In order to optimize prediction scores effectively, it is essential to construct precise representative features of actions and consider the substantial intra-action variation observed among different segments of the same action. This calls for a compact representation of the model’s action features. To tackle this challenge, we introduce a scene-agnostic action representation learning module based on annotated segments. By learning representation contrasts among annotated segments across videos, we enhance the compactness of action representation and improve the robustness of representative features of actions. Scene-agnostic representation learning and scene-specific representation learning mutually reinforce each other, with scene-agnostic learning abstracting the characteristics of actions, thereby refining the robustness of representative features of actions.
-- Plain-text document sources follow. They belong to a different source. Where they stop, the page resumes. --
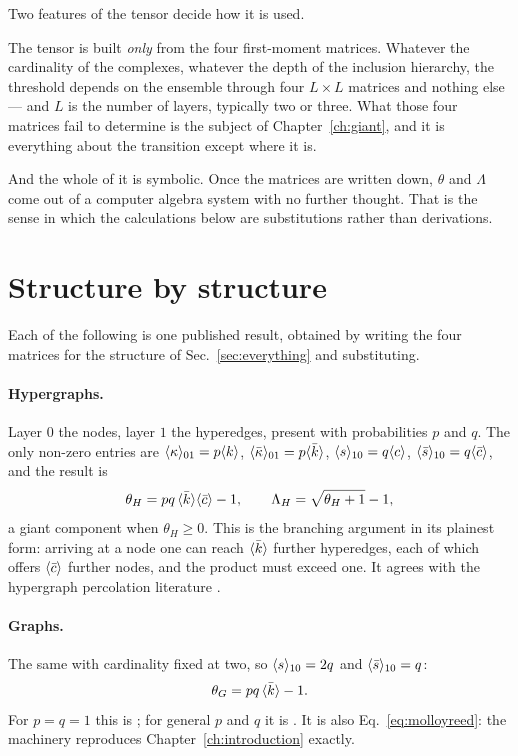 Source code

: Two features of the tensor decide how it is used.

The tensor is built \emph{only} from the four first-moment matrices. Whatever
the cardinality of the complexes, whatever the depth of the inclusion hierarchy,
the threshold depends on the ensemble through four $L\times L$ matrices and
nothing else --- and $L$ is the number of layers, typically two or three. What
those four matrices fail to determine is the subject of Chapter~\ref{ch:giant},
and it is everything about the transition except where it is.

And the whole of it is symbolic. Once the matrices are written down, $\theta$
and $\Lambda$ come out of a computer algebra system with no further thought.
That is the sense in which the calculations below are substitutions rather than
derivations.

\section{Structure by structure}
\label{sec:structurebystructure}

Each of the following is one published result, obtained by writing the four
matrices for the structure of Sec.~\ref{sec:everything} and substituting.

\paragraph{Hypergraphs.} Layer $0$ the nodes, layer $1$ the hyperedges, present
with probabilities $p$ and $q$. The only non-zero entries are
$\ave{\kappa}_{01}=p\ave{k}$, $\ave{\kbar}_{01}=p\ave{\bar k}$,
$\ave{s}_{10}=q\ave{c}$, $\ave{\sbar}_{10}=q\ave{\bar c}$, and the result is
\begin{equation}
  \theta_{H}=pq\,\ave{\bar k}\ave{\bar c}-1,
  \qquad
  \Lambda_{H}=\sqrt{\theta_{H}+1}-1,
  \label{eq:thetaH}
\end{equation}
a giant component when $\theta_{H}\ge0$. This is the branching argument in its
plainest form: arriving at a node one can reach $\ave{\bar k}$ further
hyperedges, each of which offers $\ave{\bar c}$ further nodes, and the product
must exceed one. It agrees with the hypergraph percolation literature
\citep{coutinho2020,sun2021,bianconi2023}.

\paragraph{Graphs.} The same with cardinality fixed at two, so
$\ave{s}_{10}=2q$ and $\ave{\sbar}_{10}=q$:
\begin{equation}
  \theta_{G}=pq\,\ave{\bar k}-1.
  \label{eq:thetaG}
\end{equation}
For $p=q=1$ this is \citet{molloy1995}; for general $p$ and $q$
it is \citet{callaway2000}. It is also
Eq.~\eqref{eq:molloyreed}: the machinery reproduces
Chapter~\ref{ch:introduction} exactly.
Specifically, we start by randomly initializing the fixed-length queues with the same number of action classes, denoted as $S \in \mathbb {R}^{L \times C \times D}$, where L denotes the number of features stored per category in each queue, C denotes the total number of action classes, and D represents the dimensions of the features. Prior to model training, we traverse the dataset and perform random sampling of annotated data for each category in each video, replacing the corresponding values in the original queues S. This initialization process, combined with the inherent size limitation of sequences, ensures that the features in the resulting queues S are scene-agnostic during the initial training phase.

Next, we introduce a feature matching task for the video model to enhance its capability in representing instance features. We extract all annotated features $X \in \mathbb {R} ^{N \times D}$ from the task-relevant enhanced features $F^{em}$ and filter out features $S^{p} \in \mathbb {R} ^{L \times D}$ corresponding to segments of the same category, as well as features $S^{n} \in \mathbb {R} ^{L \times {\left( C-1\right) } \times {D}}$ corresponding to segments of different categories, based on the annotation information. Then the InfoNCE loss is applied:

$$\begin{aligned} \begin{aligned} \mathcal {\hat{S}}^{p}&= - \frac{1}{N} \sum _{i=1}^{L} {S^{p}_{i}}, \\ \mathcal {L}_{constract}&= -\frac{1}{N} \sum _{i=1}^{N} \log \left( \frac{\exp (\cos (x_i, \mathcal {\hat{S}}^{p}) / \tau )}{\sum _{l,c} \exp (\cos (x_i, {S^{n}_{l, c}}))} \right) , \end{aligned} \end{aligned}$$

(4)

where ${l= 1 \sim L}$, ${c = 1 \sim {C-1}}$, $\mathcal {\hat{S}}^{p}$ denotes the average of features within the queues S that correspond to the same category as the segment $X_i$.

In the loss function, only sequences that share the same category as the segment are considered as positive samples, while others are treated as negative samples. The purpose of using this InfoNCE loss is to guide the network in enhancing the representation of action instances. Additionally, the update of sequences follows the rule of first-in-first-out within a queue. After calculating the loss, the new features X obtained during the process are updated into the sequence S, enabling dynamic updates of the sequence while ensuring that feature comparisons are conducted across videos.

3.4 Model Optimization and Inference

The overall training objective of our model is as follows.

$$\begin{aligned} \begin{aligned} \mathcal {L} = \mathcal {L}_{video} + {\lambda _1}\mathcal {L}_{point} + {\lambda _2}\mathcal {L}_{constract} + {\lambda _3}\mathcal {L}_{score} + {\lambda _4}\mathcal {L}_{feat} \end{aligned} \end{aligned}$$

(5)

where $\lambda _{*}$ are weighting parameters for balancing the losses, which are determined empirically.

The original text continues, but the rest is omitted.